• **Exercise instructions**: Write out exactly the lines of the entries below from the one holding "Lần đầu tiên" to the one holding "5. Nguyễn Thế Văn - 2022600297 <br>", inclusive, and leave out all other lines.

• **Data for this exercise**:
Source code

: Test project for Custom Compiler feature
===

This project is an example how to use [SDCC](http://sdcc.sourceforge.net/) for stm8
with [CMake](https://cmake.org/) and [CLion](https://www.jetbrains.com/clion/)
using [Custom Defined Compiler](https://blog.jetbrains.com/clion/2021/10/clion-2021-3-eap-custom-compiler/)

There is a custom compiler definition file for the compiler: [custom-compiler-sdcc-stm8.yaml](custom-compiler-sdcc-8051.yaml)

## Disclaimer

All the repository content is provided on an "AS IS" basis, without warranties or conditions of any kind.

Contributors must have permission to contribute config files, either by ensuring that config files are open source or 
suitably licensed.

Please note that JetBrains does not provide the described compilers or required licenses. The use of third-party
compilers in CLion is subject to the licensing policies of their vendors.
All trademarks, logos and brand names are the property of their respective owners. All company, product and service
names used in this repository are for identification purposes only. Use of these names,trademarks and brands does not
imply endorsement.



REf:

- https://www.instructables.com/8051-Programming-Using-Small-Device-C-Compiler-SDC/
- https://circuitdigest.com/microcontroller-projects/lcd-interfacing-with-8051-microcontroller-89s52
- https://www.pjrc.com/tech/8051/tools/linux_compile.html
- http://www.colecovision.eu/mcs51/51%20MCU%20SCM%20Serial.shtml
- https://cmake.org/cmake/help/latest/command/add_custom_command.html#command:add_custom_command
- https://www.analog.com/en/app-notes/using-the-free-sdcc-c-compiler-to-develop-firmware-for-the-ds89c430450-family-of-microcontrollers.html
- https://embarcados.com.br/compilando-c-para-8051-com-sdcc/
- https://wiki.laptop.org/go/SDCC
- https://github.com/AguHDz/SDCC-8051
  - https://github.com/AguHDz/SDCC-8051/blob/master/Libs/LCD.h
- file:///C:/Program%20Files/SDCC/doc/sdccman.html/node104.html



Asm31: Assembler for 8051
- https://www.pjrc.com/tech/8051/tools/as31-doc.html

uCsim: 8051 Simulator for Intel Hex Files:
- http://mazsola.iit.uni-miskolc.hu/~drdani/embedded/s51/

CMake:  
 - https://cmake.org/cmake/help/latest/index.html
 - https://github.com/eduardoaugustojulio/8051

--

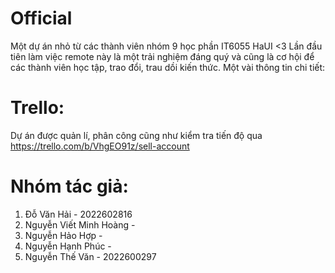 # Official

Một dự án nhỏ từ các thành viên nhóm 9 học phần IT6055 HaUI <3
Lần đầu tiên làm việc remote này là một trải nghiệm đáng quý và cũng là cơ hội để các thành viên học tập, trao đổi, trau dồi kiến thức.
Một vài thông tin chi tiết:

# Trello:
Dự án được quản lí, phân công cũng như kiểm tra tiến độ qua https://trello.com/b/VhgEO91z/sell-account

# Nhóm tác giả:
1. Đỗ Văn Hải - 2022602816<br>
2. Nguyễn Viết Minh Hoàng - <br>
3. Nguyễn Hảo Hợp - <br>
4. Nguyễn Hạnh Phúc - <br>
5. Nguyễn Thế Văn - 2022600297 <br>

• **Exercise result**:
Lần đầu tiên làm việc remote này là một trải nghiệm đáng quý và cũng là cơ hội để các thành viên học tập, trao đổi, trau dồi kiến thức.
Một vài thông tin chi tiết:

# Trello:
Dự án được quản lí, phân công cũng như kiểm tra tiến độ qua https://trello.com/b/VhgEO91z/sell-account

# Nhóm tác giả:
1. Đỗ Văn Hải - 2022602816<br>
2. Nguyễn Viết Minh Hoàng - <br>
3. Nguyễn Hảo Hợp - <br>
4. Nguyễn Hạnh Phúc - <br>
5. Nguyễn Thế Văn - 2022600297 <br>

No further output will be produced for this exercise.